Last year I wrote a blog for ANZAC Day focused on the occasion, however this year’s is focusing on the human experience. During a visit to Turkey 4 years ago our family went to Gallipoli much to the encouragement of our daughter who studied the event at school. The anticipation to visit Gallipoli meant it was a ‘must see’ for her.

We duly arrived in Istanbul where we joined a small tour group to travel about 4 hours by an exceptionally slow mini bus in the summer heat. When we arrived, neither my wife nor I had the same expectation or enthusiasm as our daughter presented. Water bottles at the ready we proceeded to commence the tour, unfortunately we missed the Museum – it’s closed Tuesdays if you go! – so we resorted to peering through glass windows, ironically catching more reflection of the self than anything else!

'Gallipoli by Sidney Nolan'

‘Gallipoli’ by Sidney Nolan. 1959. 151 x 122 cms. Polyvinyl acetate on composition board. Enquire about this artwork by calling 0418 492 259.

Our guide on the day was informative and knowledgeable and as a result I soon became engaged. As we moved to the waters edge of ANZAC Cove where the arrival monument stood there was the soldiers’ roster and it was a salient reminder of extent of the death toll and number of Australian soldiers killed. It was at this point I was transcended with an aura of emotion welling inside me. I turned around to view the water and walked on parched dust and small stones to the waters edge.
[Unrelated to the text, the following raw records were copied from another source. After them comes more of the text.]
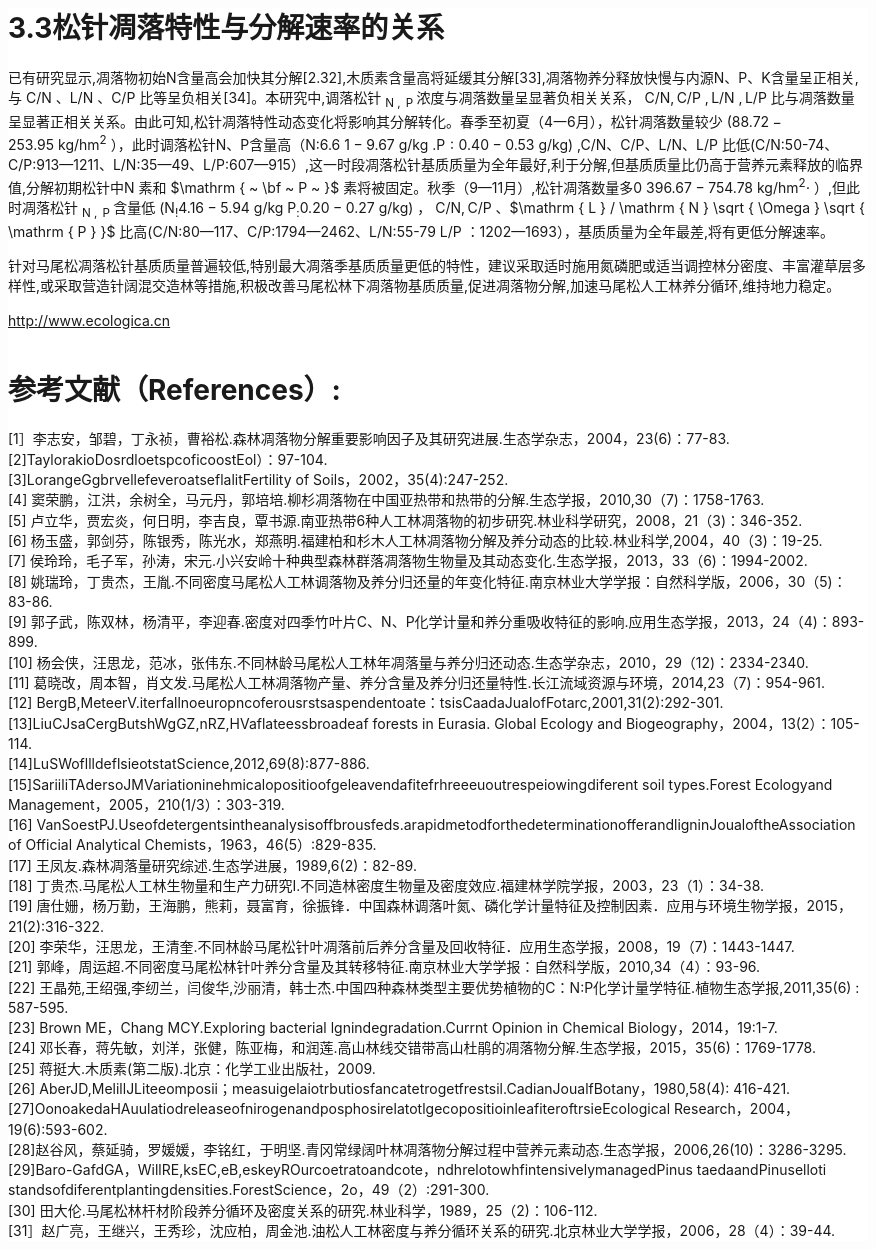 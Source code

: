 # 3.3松针凋落特性与分解速率的关系

已有研究显示,凋落物初始N含量高会加快其分解[2.32],木质素含量高将延缓其分解[33],凋落物养分释放快慢与内源N、P、K含量呈正相关,与 $\mathrm { C } / \mathrm { N } \ 、 \mathrm { L } / \mathrm { N } \ 、 \mathrm { C } / \mathrm { P }$ 比等呈负相关[34]。本研究中,调落松针 $_ { \textrm { N } , \textrm { P } }$ 浓度与凋落数量呈显著负相关关系， $\mathrm { C } / \mathrm { N } , \mathrm { C } / \mathrm { P } \ , \mathrm { L } / \mathrm { N } \ , \mathrm { L } / \mathrm { P }$ 比与凋落数量呈显著正相关关系。由此可知,松针凋落特性动态变化将影响其分解转化。春季至初夏（4一6月），松针凋落数量较少 $( 8 8 . 7 2 - 2 5 3 . 9 5 ~ \mathrm { k g / h m } ^ { 2 }$ ），此时调落松针N、P含量高（N:6.6 $1 { - } 9 . 6 7 \ \mathrm { g / k g \ . P : 0 . 4 0 { - } 0 . 5 3 \ \mathrm { g / k g } ) }$ ,C/N、C/P、L/N、L/P 比低(C/N:50-74、C/P:913—1211、L/N:35—49、L/P:607—915）,这一时段凋落松针基质质量为全年最好,利于分解,但基质质量比仍高于营养元素释放的临界值,分解初期松针中N 素和 $\mathrm { ~ \bf ~ P ~ }$ 素将被固定。秋季（9—11月）,松针凋落数量多0 $3 9 6 . 6 7 { - } 7 5 4 . 7 8 ~ \mathrm { k g / h m ^ { 2 } } \cdot$ ）,但此时凋落松针 $_ { \textrm { N } , \textrm { P } }$ 含量低 $( \mathrm { N } _ { ! } 4 . 1 6 { - } 5 . 9 4 \ \mathrm { g } / \mathrm { k g } \ \mathrm { P } _ { : } 0 . 2 0 { - } 0 . 2 7 \ \mathrm { g } / \mathrm { k g } )$ ， $\mathrm { C } / \mathrm { N } , \mathrm { C } / \mathrm { P }$ 、$\mathrm { L } / \mathrm { N } \sqrt { \Omega } \sqrt { \mathrm { P } }$ 比高(C/N:80—117、C/P:1794—2462、L/N:55-79 $\mathrm { L } / \mathrm { P }$ ：1202—1693），基质质量为全年最差,将有更低分解速率。

针对马尾松凋落松针基质质量普遍较低,特别最大凋落季基质质量更低的特性，建议采取适时施用氮磷肥或适当调控林分密度、丰富灌草层多样性,或采取营造针阔混交造林等措施,积极改善马尾松林下凋落物基质质量,促进凋落物分解,加速马尾松人工林养分循环,维持地力稳定。

http://www.ecologica.cn

# 参考文献（References）:

[1］李志安，邹碧，丁永祯，曹裕松.森林凋落物分解重要影响因子及其研究进展.生态学杂志，2004，23(6)：77-83.  
[2]TaylorakioDosrdloetspcoficoostEol）：97-104.  
[3]LorangeGgbrvellefeveroatseflalitFertility of Soils，2002，35(4):247-252.  
[4] 窦荣鹏，江洪，余树全，马元丹，郭培培.柳杉凋落物在中国亚热带和热带的分解.生态学报，2010,30（7)：1758-1763.  
[5] 卢立华，贾宏炎，何日明，李吉良，覃书源.南亚热带6种人工林凋落物的初步研究.林业科学研究，2008，21（3)：346-352.  
[6] 杨玉盛，郭剑芬，陈银秀，陈光水，郑燕明.福建柏和杉木人工林凋落物分解及养分动态的比较.林业科学,2004，40（3)：19-25.  
[7] 侯玲玲，毛子军，孙涛，宋元.小兴安岭十种典型森林群落凋落物生物量及其动态变化.生态学报，2013，33（6)：1994-2002.  
[8] 姚瑞玲，丁贵杰，王胤.不同密度马尾松人工林调落物及养分归还量的年变化特征.南京林业大学学报：自然科学版，2006，30（5)：83-86.  
[9] 郭子武，陈双林，杨清平，李迎春.密度对四季竹叶片C、N、P化学计量和养分重吸收特征的影响.应用生态学报，2013，24（4)：893-899.  
[10] 杨会侠，汪思龙，范冰，张伟东.不同林龄马尾松人工林年凋落量与养分归还动态.生态学杂志，2010，29（12)：2334-2340.  
[11] 葛晓改，周本智，肖文发.马尾松人工林凋落物产量、养分含量及养分归还量特性.长江流域资源与环境，2014,23（7)：954-961.  
[12] BergB,MeteerV.iterfallnoeuropncoferousrstsaspendentoate：tsisCaadaJualofFotarc,2001,31(2):292-301.  
[13]LiuCJsaCergButshWgGZ,nRZ,HVaflateessbroadeaf forests in Eurasia. Global Ecology and Biogeography，2004，13(2）：105-114.  
[14]LuSWofllldeflsieotstatScience,2012,69(8):877-886.  
[15]SariiliTAdersoJMVariationinehmicalopositioofgeleavendafitefrhreeeuoutrespeiowingdiferent soil types.Forest Ecologyand Management，2005，210(1/3）：303-319.  
[16] VanSoestPJ.Useofdetergentsintheanalysisoffbrousfeds.arapidmetodforthedeterminationofferandligninJoualoftheAssociation of Official Analytical Chemists，1963，46(5）:829-835.  
[17] 王凤友.森林凋落量研究综述.生态学进展，1989,6(2)：82-89.  
[18] 丁贵杰.马尾松人工林生物量和生产力研究I.不同造林密度生物量及密度效应.福建林学院学报，2003，23（1）：34-38.  
[19] 唐仕姗，杨万勤，王海鹏，熊莉，聂富育，徐振锋．中国森林调落叶氮、磷化学计量特征及控制因素．应用与环境生物学报，2015，21(2):316-322.  
[20] 李荣华，汪思龙，王清奎.不同林龄马尾松针叶凋落前后养分含量及回收特征．应用生态学报，2008，19（7)：1443-1447.  
[21] 郭峰，周运超.不同密度马尾松林针叶养分含量及其转移特征.南京林业大学学报：自然科学版，2010,34（4）：93-96.  
[22] 王晶苑,王绍强,李纫兰，闫俊华,沙丽清，韩士杰.中国四种森林类型主要优势植物的C：N:P化学计量学特征.植物生态学报,2011,35(6) : 587-595.  
[23] Brown ME，Chang MCY.Exploring bacterial lgnindegradation.Currnt Opinion in Chemical Biology，2014，19:1-7.  
[24] 邓长春，蒋先敏，刘洋，张健，陈亚梅，和润莲.高山林线交错带高山杜鹃的凋落物分解.生态学报，2015，35(6)：1769-1778.  
[25] 蒋挺大.木质素(第二版).北京：化学工业出版社，2009.  
[26] AberJD,MelillJLiteeomposii；measuigelaiotrbutiosfancatetrogetfrestsil.CadianJoualfBotany，1980,58(4): 416-421.  
[27]OonoakedaHAuulatiodreleaseofnirogenandposphosirelatotlgecopositioinleafiteroftrsieEcological Research，2004，19(6):593-602.  
[28]赵谷风，蔡延骑，罗媛媛，李铭红，于明坚.青冈常绿阔叶林凋落物分解过程中营养元素动态.生态学报，2006,26(10)：3286-3295.  
[29]Baro-GafdGA，WillRE,ksEC,eB,eskeyROurcoetratoandcote，ndhrelotowhfintensivelymanagedPinus taedaandPinuselloti standsofdiferentplantingdensities.ForestScience，2o，49（2）:291-300.  
[30] 田大伦.马尾松林杆材阶段养分循环及密度关系的研究.林业科学，1989，25（2)：106-112.  
[31］赵广亮，王继兴，王秀珍，沈应柏，周金池.油松人工林密度与养分循环关系的研究.北京林业大学学报，2006，28（4）：39-44.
In the distance were hills, of a non descript nature, but they helped me gain a perspective and an imagination of the scale of this war landing and significant historical event. It was not a place of images of horror for me but more one of reflection!

anzac day art

We then viewed what were traces of the old trenches, mainly full of dirt and stone, perhaps more of a storm water course today than a trench, non the less my imagination was alive. We proceeded up to the ‘Lone Pine’ cemetery to sight the tree, get a higher vantage perspective and view the gravestones themselves. Time stood still and emotion took over, walking down rows of soldiers names with rankings inscribed on local headstones.

anzac day art

As we explored more of the grounds and as we got on board the bus to return, I was truly amazed at the transformation, with the personal involvement and understanding that had come over me at this place. Unexpected, not encouraged but something like an experience. Gallipoli did change me with an awareness and appreciation not witnessed before. There may have been a spell that overtook me, something I expected was peculiar to me, however as we conversed with other passengers on the way back to Istanbul there was a stillness and somberness. I then realised my emotions were common to many on the tour.
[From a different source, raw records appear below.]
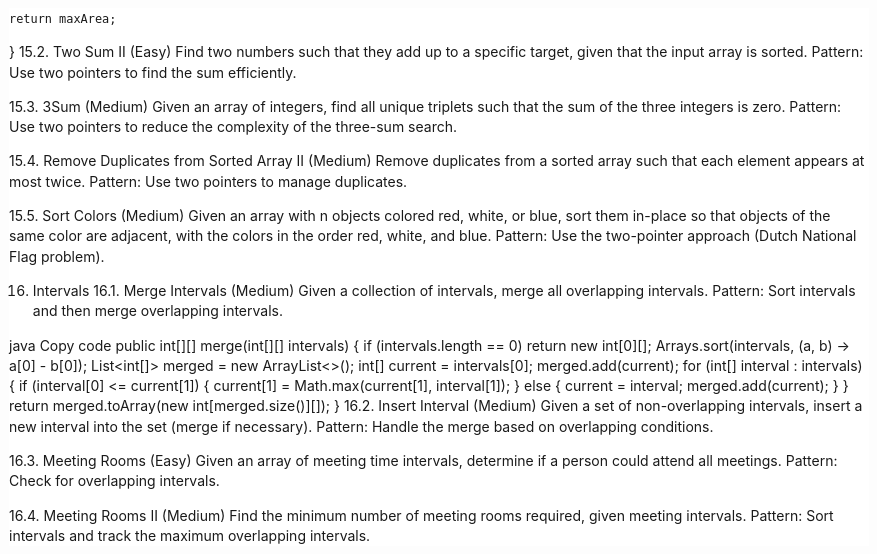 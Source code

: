     return maxArea;
}
15.2. Two Sum II (Easy)
Find two numbers such that they add up to a specific target, given that the input array is sorted.
Pattern: Use two pointers to find the sum efficiently.

15.3. 3Sum (Medium)
Given an array of integers, find all unique triplets such that the sum of the three integers is zero.
Pattern: Use two pointers to reduce the complexity of the three-sum search.

15.4. Remove Duplicates from Sorted Array II (Medium)
Remove duplicates from a sorted array such that each element appears at most twice.
Pattern: Use two pointers to manage duplicates.

15.5. Sort Colors (Medium)
Given an array with n objects colored red, white, or blue, sort them in-place so that objects of the same color are adjacent, with the colors in the order red, white, and blue.
Pattern: Use the two-pointer approach (Dutch National Flag problem).

16. Intervals
16.1. Merge Intervals (Medium)
Given a collection of intervals, merge all overlapping intervals.
Pattern: Sort intervals and then merge overlapping intervals.

java
Copy code
public int[][] merge(int[][] intervals) {
    if (intervals.length == 0) return new int[0][];
    Arrays.sort(intervals, (a, b) -> a[0] - b[0]);
    List<int[]> merged = new ArrayList<>();
    int[] current = intervals[0];
    merged.add(current);
    for (int[] interval : intervals) {
        if (interval[0] <= current[1]) {
            current[1] = Math.max(current[1], interval[1]);
        } else {
            current = interval;
            merged.add(current);
        }
    }
    return merged.toArray(new int[merged.size()][]);
}
16.2. Insert Interval (Medium)
Given a set of non-overlapping intervals, insert a new interval into the set (merge if necessary).
Pattern: Handle the merge based on overlapping conditions.

16.3. Meeting Rooms (Easy)
Given an array of meeting time intervals, determine if a person could attend all meetings.
Pattern: Check for overlapping intervals.

16.4. Meeting Rooms II (Medium)
Find the minimum number of meeting rooms required, given meeting intervals.
Pattern: Sort intervals and track the maximum overlapping intervals.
I was so glad I developed a significant understanding at Gallipoli, what happened, the carnage, bravery and the horrors of war. I returned with insight, respect and slightly lightheaded. I can only put that down to the experience of the day! I was truly moved, something I didn’t expect. However it was immensely rewarding. If you haven’t been, and would like to visit Gallipoli, do so, however go with an open mind.

Yours in art, on this significant occasion.